### Action item
Tell me how many lines in the entries below contain the word "paso"; reply with the number and nothing else.

----- Given data

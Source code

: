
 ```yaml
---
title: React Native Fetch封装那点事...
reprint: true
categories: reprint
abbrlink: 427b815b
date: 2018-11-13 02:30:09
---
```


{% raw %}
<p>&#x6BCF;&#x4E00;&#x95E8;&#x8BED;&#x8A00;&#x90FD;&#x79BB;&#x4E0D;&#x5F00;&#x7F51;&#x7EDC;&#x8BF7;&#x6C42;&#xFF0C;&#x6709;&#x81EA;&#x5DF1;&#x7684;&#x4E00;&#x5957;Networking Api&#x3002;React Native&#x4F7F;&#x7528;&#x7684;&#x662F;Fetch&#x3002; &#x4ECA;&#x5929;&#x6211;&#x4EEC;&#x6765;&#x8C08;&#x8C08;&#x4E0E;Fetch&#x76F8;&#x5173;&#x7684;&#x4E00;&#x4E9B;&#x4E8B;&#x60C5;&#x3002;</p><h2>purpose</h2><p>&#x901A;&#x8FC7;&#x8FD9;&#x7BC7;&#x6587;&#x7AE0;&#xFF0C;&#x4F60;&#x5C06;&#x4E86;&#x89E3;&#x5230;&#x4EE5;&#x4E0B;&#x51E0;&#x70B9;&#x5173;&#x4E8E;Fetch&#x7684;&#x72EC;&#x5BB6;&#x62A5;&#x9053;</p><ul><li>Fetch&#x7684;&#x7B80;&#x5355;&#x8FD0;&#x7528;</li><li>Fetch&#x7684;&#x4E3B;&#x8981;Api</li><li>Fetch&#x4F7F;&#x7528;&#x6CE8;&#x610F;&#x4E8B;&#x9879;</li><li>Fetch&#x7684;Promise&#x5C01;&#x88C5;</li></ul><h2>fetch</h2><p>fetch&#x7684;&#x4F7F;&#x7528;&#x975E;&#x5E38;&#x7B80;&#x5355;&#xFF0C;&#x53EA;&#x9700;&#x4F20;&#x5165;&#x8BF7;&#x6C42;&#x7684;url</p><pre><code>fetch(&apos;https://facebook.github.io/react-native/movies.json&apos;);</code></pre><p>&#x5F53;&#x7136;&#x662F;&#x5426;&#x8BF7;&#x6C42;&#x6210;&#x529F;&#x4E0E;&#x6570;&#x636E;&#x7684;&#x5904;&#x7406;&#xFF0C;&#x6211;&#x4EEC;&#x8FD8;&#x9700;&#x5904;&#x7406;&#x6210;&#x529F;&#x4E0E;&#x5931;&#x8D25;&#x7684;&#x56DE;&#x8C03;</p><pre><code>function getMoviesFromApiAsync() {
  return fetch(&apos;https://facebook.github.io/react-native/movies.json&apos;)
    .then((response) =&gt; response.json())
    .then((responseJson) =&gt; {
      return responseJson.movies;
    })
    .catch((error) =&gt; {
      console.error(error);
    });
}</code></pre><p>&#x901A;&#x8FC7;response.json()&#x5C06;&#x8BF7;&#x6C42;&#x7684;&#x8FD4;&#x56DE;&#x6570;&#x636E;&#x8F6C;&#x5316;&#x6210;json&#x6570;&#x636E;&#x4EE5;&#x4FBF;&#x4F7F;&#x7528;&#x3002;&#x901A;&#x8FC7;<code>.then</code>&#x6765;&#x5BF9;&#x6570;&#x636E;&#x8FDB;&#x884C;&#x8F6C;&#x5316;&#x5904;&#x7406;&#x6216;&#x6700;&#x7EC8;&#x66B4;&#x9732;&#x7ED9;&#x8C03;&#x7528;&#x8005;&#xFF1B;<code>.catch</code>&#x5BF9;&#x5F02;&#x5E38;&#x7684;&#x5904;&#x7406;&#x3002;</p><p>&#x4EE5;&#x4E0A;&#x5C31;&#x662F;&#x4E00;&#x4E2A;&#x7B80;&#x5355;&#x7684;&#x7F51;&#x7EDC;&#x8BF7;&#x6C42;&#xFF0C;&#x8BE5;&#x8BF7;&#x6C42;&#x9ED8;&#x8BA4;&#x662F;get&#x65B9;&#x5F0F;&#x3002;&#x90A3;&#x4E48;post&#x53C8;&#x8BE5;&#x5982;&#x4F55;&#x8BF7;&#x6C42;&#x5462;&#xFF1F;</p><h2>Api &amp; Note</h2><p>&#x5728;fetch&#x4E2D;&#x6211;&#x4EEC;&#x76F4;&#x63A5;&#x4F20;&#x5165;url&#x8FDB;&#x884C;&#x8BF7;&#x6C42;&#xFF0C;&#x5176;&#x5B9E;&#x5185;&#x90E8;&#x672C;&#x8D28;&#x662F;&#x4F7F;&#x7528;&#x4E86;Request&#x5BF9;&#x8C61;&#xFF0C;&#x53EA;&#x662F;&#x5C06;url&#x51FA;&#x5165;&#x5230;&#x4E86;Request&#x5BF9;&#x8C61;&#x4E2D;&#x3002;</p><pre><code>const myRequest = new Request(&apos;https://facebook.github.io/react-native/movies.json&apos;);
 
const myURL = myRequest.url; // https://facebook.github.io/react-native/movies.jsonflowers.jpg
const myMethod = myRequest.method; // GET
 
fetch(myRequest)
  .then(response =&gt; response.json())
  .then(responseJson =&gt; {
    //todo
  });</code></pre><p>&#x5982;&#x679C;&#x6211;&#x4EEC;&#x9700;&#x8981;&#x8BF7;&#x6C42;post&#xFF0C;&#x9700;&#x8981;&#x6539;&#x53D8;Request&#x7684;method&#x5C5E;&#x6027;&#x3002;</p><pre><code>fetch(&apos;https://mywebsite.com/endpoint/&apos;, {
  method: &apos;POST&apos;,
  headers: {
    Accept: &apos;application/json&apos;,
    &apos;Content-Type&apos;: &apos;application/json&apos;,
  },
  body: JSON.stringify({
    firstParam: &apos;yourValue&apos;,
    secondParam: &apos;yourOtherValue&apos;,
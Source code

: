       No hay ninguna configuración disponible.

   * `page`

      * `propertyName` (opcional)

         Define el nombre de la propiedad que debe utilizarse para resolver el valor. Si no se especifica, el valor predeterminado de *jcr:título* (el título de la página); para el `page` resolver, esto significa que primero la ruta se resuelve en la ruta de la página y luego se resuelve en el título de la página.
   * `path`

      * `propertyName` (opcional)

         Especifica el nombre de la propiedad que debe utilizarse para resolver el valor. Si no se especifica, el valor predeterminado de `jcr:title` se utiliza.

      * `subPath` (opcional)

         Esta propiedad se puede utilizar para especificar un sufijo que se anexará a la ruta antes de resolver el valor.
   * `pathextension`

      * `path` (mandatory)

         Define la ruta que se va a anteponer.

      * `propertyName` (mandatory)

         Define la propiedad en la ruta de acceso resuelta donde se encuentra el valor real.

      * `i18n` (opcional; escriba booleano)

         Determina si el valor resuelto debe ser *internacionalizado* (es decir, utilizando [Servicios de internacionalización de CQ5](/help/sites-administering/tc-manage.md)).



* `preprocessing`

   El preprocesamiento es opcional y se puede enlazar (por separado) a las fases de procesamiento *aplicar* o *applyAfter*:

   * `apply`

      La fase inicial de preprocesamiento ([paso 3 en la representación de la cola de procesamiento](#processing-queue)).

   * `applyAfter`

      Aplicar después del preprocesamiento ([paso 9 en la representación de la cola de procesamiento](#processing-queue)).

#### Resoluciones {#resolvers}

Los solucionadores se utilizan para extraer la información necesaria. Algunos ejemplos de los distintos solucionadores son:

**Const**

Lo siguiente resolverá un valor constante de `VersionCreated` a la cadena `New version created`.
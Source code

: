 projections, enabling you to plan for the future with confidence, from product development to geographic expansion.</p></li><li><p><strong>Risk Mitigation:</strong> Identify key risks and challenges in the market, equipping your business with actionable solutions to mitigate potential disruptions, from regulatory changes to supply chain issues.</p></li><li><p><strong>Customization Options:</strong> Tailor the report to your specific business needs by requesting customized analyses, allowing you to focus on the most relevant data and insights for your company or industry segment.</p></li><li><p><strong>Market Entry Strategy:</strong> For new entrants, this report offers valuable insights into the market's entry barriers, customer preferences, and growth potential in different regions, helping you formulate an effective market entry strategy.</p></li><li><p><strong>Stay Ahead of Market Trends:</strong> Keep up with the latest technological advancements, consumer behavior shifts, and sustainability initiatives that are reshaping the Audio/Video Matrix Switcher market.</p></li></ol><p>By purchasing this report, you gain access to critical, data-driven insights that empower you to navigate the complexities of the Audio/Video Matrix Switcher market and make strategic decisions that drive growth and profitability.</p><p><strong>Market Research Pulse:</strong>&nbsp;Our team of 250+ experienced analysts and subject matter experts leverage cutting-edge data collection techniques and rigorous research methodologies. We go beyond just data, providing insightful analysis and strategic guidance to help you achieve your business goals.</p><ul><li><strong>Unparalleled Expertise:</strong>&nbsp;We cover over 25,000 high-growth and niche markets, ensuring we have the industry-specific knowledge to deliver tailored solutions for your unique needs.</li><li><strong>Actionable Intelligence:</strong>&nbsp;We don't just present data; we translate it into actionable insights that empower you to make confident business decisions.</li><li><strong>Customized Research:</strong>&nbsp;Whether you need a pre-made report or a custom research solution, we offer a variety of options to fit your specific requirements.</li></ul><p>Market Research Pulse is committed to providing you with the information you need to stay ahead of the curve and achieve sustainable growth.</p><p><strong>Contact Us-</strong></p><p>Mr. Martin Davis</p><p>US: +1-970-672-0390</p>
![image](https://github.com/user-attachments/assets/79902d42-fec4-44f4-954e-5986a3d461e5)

----------

### Output below
2